----- Provided data -----

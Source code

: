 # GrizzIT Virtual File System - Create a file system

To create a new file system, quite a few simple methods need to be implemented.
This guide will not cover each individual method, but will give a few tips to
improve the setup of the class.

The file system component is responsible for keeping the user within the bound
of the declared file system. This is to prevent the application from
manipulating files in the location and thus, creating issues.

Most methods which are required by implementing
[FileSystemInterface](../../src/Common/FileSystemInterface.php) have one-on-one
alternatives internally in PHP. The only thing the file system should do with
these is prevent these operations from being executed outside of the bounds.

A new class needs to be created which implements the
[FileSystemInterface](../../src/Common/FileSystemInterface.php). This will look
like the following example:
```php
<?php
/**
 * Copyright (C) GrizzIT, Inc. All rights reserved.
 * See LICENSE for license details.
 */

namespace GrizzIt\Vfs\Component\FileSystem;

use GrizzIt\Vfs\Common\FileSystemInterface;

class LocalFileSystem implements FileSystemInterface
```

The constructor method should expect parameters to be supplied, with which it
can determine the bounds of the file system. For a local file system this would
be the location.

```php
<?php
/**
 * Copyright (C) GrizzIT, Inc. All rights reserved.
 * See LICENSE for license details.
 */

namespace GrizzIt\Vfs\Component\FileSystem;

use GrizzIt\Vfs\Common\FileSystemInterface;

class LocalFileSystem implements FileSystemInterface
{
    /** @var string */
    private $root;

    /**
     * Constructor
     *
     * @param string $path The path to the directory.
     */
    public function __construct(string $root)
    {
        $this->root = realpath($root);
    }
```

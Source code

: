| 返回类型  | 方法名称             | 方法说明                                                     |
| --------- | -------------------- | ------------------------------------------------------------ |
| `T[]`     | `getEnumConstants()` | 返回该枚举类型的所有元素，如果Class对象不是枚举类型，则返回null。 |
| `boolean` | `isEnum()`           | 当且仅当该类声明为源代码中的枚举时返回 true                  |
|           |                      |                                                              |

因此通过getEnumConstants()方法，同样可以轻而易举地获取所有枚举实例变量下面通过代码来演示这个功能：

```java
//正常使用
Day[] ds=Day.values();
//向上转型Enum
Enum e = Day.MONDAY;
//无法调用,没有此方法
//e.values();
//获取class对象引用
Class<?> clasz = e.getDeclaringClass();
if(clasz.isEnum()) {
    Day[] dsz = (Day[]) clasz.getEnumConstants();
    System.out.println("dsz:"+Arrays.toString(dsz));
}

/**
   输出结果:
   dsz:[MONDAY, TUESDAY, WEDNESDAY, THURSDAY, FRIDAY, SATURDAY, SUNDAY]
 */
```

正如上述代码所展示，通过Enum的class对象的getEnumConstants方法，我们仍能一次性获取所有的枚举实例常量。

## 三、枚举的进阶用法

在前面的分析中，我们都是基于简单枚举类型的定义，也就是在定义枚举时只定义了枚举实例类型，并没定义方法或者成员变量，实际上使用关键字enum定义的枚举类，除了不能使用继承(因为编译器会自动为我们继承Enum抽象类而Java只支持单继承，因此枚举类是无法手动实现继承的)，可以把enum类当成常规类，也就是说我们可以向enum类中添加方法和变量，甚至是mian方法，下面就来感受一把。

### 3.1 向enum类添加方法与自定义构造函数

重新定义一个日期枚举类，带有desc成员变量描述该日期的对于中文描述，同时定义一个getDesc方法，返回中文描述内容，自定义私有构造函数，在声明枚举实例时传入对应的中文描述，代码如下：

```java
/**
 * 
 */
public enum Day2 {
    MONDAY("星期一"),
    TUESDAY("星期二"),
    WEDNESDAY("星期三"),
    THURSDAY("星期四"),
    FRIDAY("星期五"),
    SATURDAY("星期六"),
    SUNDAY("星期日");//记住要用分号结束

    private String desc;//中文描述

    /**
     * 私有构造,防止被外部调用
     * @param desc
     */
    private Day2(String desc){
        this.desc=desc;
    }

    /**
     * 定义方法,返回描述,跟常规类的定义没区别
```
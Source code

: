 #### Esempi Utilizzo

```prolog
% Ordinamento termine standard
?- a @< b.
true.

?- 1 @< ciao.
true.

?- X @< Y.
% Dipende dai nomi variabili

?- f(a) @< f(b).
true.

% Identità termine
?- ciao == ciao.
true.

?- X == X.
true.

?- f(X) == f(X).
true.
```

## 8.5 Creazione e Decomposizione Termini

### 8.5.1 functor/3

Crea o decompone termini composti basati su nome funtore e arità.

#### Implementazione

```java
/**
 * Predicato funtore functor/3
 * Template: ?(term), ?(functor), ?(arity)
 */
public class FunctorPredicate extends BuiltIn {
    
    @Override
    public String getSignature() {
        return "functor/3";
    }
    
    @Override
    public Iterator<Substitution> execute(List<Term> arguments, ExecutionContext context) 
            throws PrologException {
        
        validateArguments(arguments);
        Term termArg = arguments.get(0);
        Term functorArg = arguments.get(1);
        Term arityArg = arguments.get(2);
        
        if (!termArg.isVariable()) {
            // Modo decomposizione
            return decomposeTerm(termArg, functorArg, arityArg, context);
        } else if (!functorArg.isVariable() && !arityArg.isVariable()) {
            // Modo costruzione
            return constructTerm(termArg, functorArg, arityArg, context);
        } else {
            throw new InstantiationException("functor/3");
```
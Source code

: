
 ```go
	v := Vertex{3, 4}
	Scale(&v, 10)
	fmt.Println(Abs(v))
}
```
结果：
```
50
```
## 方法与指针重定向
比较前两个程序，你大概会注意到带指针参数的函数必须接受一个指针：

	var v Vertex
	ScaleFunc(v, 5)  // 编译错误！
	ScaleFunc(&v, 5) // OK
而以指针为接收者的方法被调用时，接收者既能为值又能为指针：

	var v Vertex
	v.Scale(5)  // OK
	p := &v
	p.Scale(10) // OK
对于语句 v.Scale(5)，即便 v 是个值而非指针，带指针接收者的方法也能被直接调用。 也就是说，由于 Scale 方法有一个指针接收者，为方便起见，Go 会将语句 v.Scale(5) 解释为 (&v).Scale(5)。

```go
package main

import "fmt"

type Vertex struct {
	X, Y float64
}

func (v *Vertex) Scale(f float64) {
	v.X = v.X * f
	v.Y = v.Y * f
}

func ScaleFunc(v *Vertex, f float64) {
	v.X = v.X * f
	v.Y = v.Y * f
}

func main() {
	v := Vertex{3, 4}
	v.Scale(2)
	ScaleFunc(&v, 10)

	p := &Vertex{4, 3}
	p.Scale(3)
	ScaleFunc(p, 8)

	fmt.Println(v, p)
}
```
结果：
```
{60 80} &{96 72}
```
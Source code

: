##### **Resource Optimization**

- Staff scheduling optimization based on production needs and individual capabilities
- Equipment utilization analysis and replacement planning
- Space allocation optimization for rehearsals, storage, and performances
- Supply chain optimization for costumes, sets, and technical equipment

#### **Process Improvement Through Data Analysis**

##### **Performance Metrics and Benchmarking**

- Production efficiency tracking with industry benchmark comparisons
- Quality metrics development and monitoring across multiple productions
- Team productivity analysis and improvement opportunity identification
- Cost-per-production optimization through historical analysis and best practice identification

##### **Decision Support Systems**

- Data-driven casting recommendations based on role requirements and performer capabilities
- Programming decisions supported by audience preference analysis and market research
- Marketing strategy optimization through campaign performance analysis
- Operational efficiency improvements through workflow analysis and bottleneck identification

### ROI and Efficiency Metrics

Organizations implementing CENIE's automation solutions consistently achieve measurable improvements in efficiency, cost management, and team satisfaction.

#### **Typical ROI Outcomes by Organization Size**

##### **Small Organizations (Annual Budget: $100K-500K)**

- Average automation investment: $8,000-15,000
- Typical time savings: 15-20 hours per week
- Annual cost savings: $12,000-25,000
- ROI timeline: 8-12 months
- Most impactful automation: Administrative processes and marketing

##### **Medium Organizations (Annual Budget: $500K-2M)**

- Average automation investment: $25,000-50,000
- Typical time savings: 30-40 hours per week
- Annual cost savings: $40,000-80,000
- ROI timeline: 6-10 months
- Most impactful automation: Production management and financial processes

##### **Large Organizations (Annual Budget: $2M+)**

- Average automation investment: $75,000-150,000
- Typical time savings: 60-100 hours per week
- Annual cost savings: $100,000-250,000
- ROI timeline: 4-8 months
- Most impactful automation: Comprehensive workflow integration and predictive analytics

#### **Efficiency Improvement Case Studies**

-----

How to complete this task:
State how many lines of the records hold the string "savings", and nothing else.

Reply:
6